:: DATASET CONTENT ::

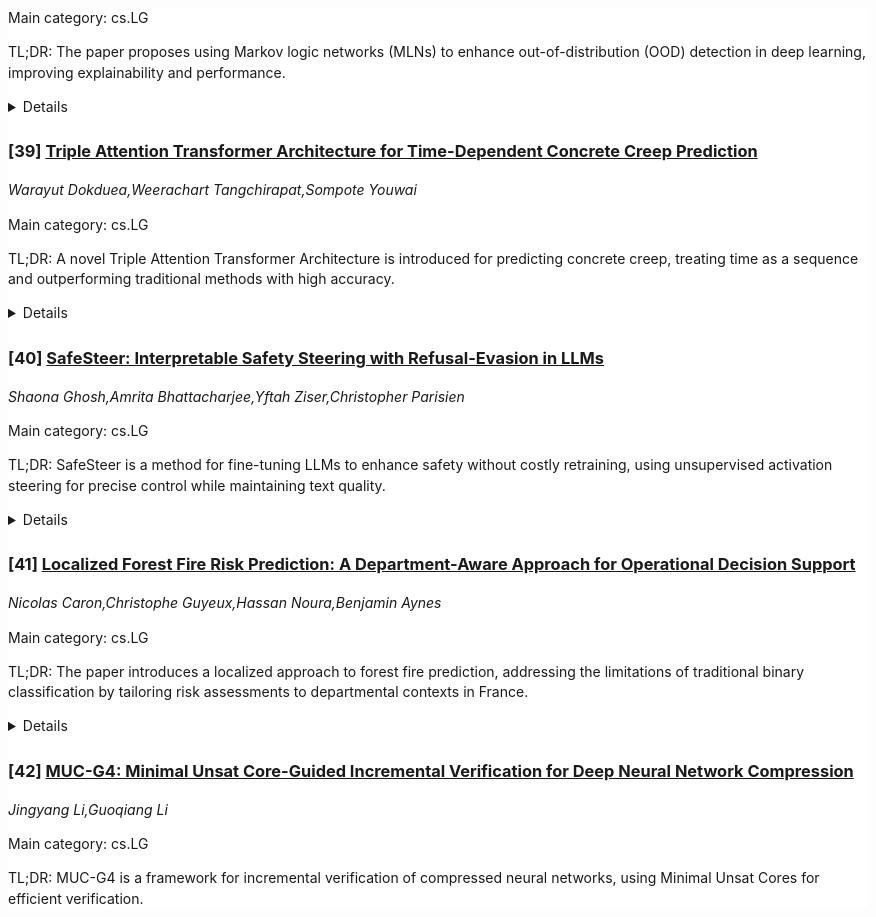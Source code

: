 Main category: cs.LG

TL;DR: The paper proposes using Markov logic networks (MLNs) to enhance out-of-distribution (OOD) detection in deep learning, improving explainability and performance.


<details><summary>Details</summary></details>


### [39] [Triple Attention Transformer Architecture for Time-Dependent Concrete Creep Prediction](https://arxiv.org/abs/2506.04243)
*Warayut Dokduea,Weerachart Tangchirapat,Sompote Youwai*

Main category: cs.LG

TL;DR: A novel Triple Attention Transformer Architecture is introduced for predicting concrete creep, treating time as a sequence and outperforming traditional methods with high accuracy.


<details><summary>Details</summary></details>


### [40] [SafeSteer: Interpretable Safety Steering with Refusal-Evasion in LLMs](https://arxiv.org/abs/2506.04250)
*Shaona Ghosh,Amrita Bhattacharjee,Yftah Ziser,Christopher Parisien*

Main category: cs.LG

TL;DR: SafeSteer is a method for fine-tuning LLMs to enhance safety without costly retraining, using unsupervised activation steering for precise control while maintaining text quality.


<details><summary>Details</summary></details>


### [41] [Localized Forest Fire Risk Prediction: A Department-Aware Approach for Operational Decision Support](https://arxiv.org/abs/2506.04254)
*Nicolas Caron,Christophe Guyeux,Hassan Noura,Benjamin Aynes*

Main category: cs.LG

TL;DR: The paper introduces a localized approach to forest fire prediction, addressing the limitations of traditional binary classification by tailoring risk assessments to departmental contexts in France.


<details><summary>Details</summary></details>


### [42] [MUC-G4: Minimal Unsat Core-Guided Incremental Verification for Deep Neural Network Compression](https://arxiv.org/abs/2506.04268)
*Jingyang Li,Guoqiang Li*

Main category: cs.LG

TL;DR: MUC-G4 is a framework for incremental verification of compressed neural networks, using Minimal Unsat Cores for efficient verification.
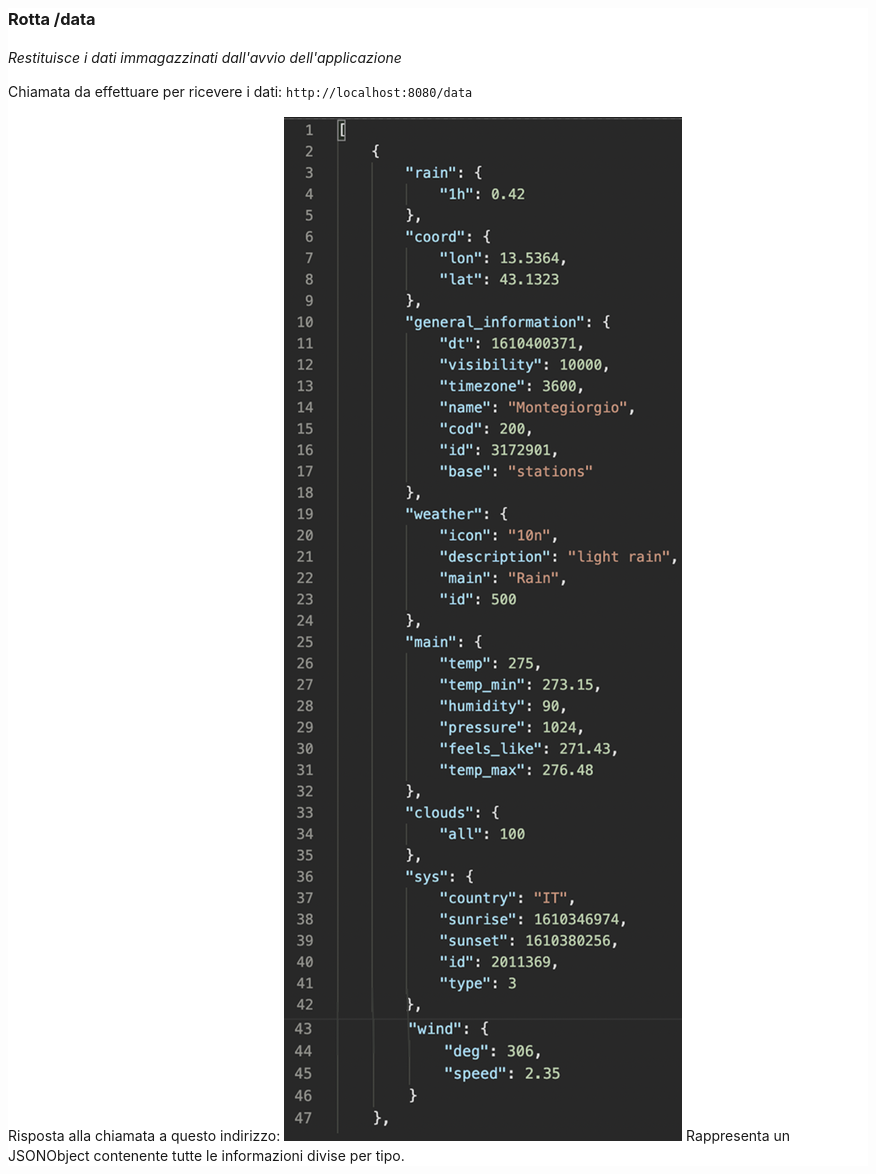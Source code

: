 ### Rotta /data
*Restituisce i dati immagazzinati dall'avvio dell'applicazione*

Chiamata da effettuare per ricevere i dati: 
<code>http://localhost:8080/data</code>

Risposta alla chiamata a questo indirizzo:
![enter image description here](https://github.com/Mik-Jos-EsameProgrammazione/EsameProg.Ogg/blob/Joshua-Ciccolini-UMLScheme/other_images/data.png?raw=true)
Rappresenta un JSONObject contenente tutte le informazioni divise per tipo.
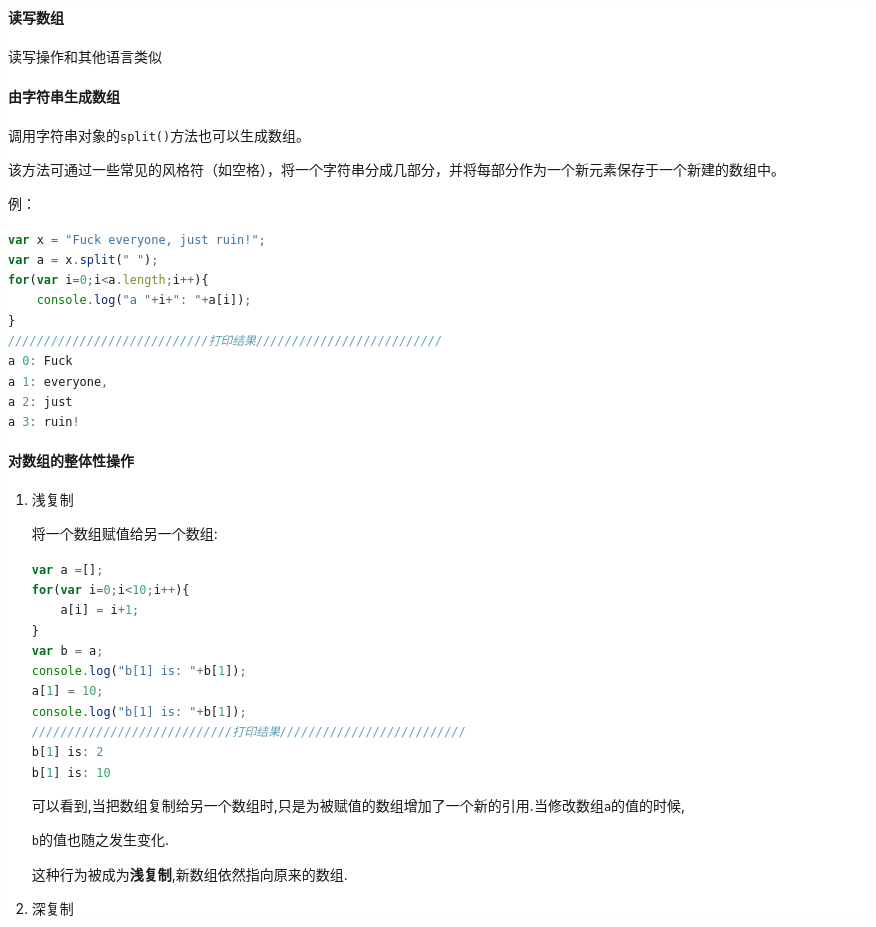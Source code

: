 #### 读写数组

读写操作和其他语言类似





#### 由字符串生成数组

调用字符串对象的`split()`方法也可以生成数组。

该方法可通过一些常见的风格符（如空格），将一个字符串分成几部分，并将每部分作为一个新元素保存于一个新建的数组中。

例：

```javascript
var x = "Fuck everyone, just ruin!";
var a = x.split(" ");
for(var i=0;i<a.length;i++){
    console.log("a "+i+": "+a[i]);
}
////////////////////////////打印结果//////////////////////////
a 0: Fuck
a 1: everyone,
a 2: just
a 3: ruin!
```





#### 对数组的整体性操作

1. 浅复制

   将一个数组赋值给另一个数组:

   ```javascript
   var a =[];
   for(var i=0;i<10;i++){
       a[i] = i+1;
   }
   var b = a;
   console.log("b[1] is: "+b[1]);
   a[1] = 10;
   console.log("b[1] is: "+b[1]);
   ////////////////////////////打印结果//////////////////////////
   b[1] is: 2
   b[1] is: 10
   ```

   可以看到,当把数组复制给另一个数组时,只是为被赋值的数组增加了一个新的引用.当修改数组`a`的值的时候,

   `b`的值也随之发生变化.

   这种行为被成为**浅复制**,新数组依然指向原来的数组.

2. 深复制
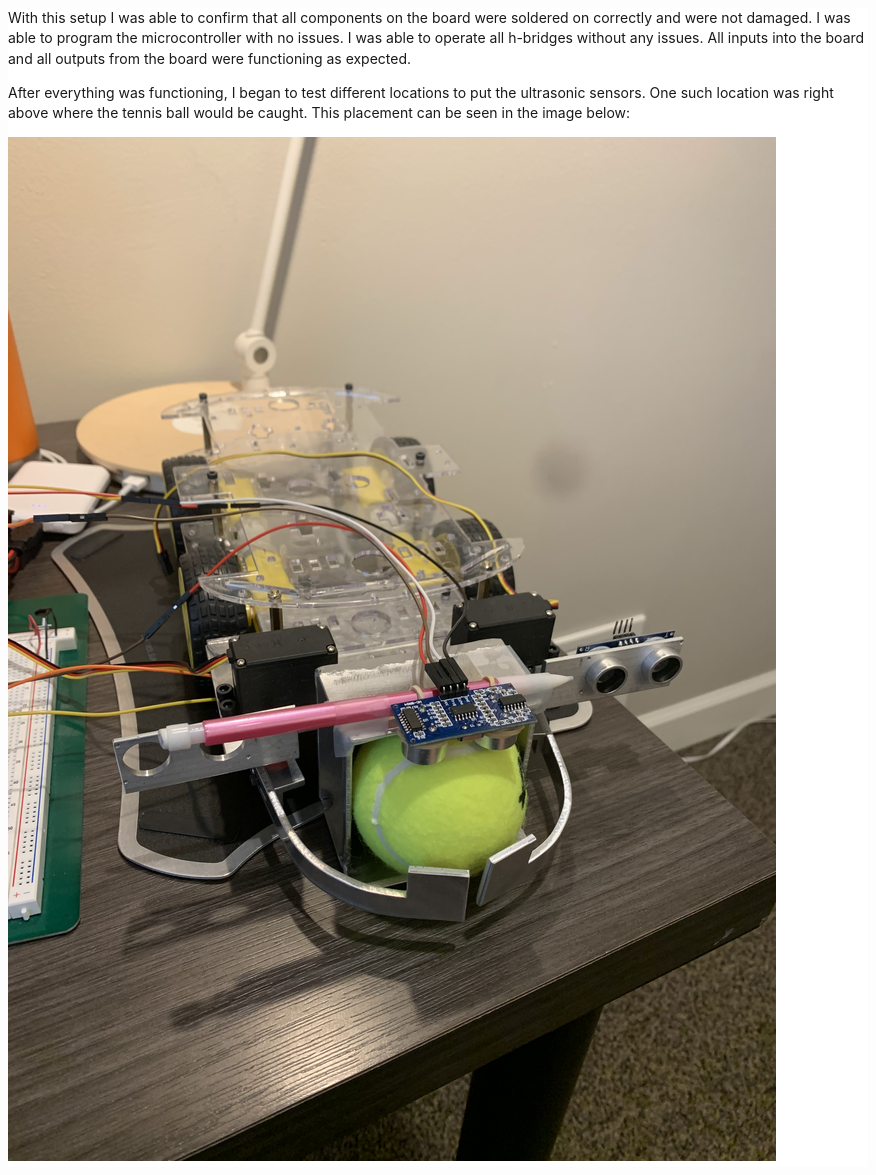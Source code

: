 With this setup I was able to confirm that all components on the board were soldered on correctly and were not damaged. I was able to program the microcontroller with no issues. I was able to operate all h-bridges without any issues. All inputs into the board and all outputs from the board were functioning as expected.

After everything was functioning, I began to test different locations to put the ultrasonic sensors. One such location was right above where the tennis ball would be caught. This placement can be seen in the image below:

![](images/sensor_location.jpg)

:::

EXERCISE DESCRIPTION:
Reproduce the span beginning at the line with "可以看到,当把数组复制给另一" and ending at the last line of the entries above, inclusive, exactly as it stands. Exclude the pictures.

FINISHED EXERCISE:
   可以看到,当把数组复制给另一个数组时,只是为被赋值的数组增加了一个新的引用.当修改数组`a`的值的时候,

   `b`的值也随之发生变化.

   这种行为被成为**浅复制**,新数组依然指向原来的数组.

2. 深复制
Source code

: With this setup I was able to confirm that all components on the board were soldered on correctly and were not damaged. I was able to program the microcontroller with no issues. I was able to operate all h-bridges without any issues. All inputs into the board and all outputs from the board were functioning as expected.

After everything was functioning, I began to test different locations to put the ultrasonic sensors. One such location was right above where the tennis ball would be caught. This placement can be seen in the image below:

![](images/sensor_location.jpg)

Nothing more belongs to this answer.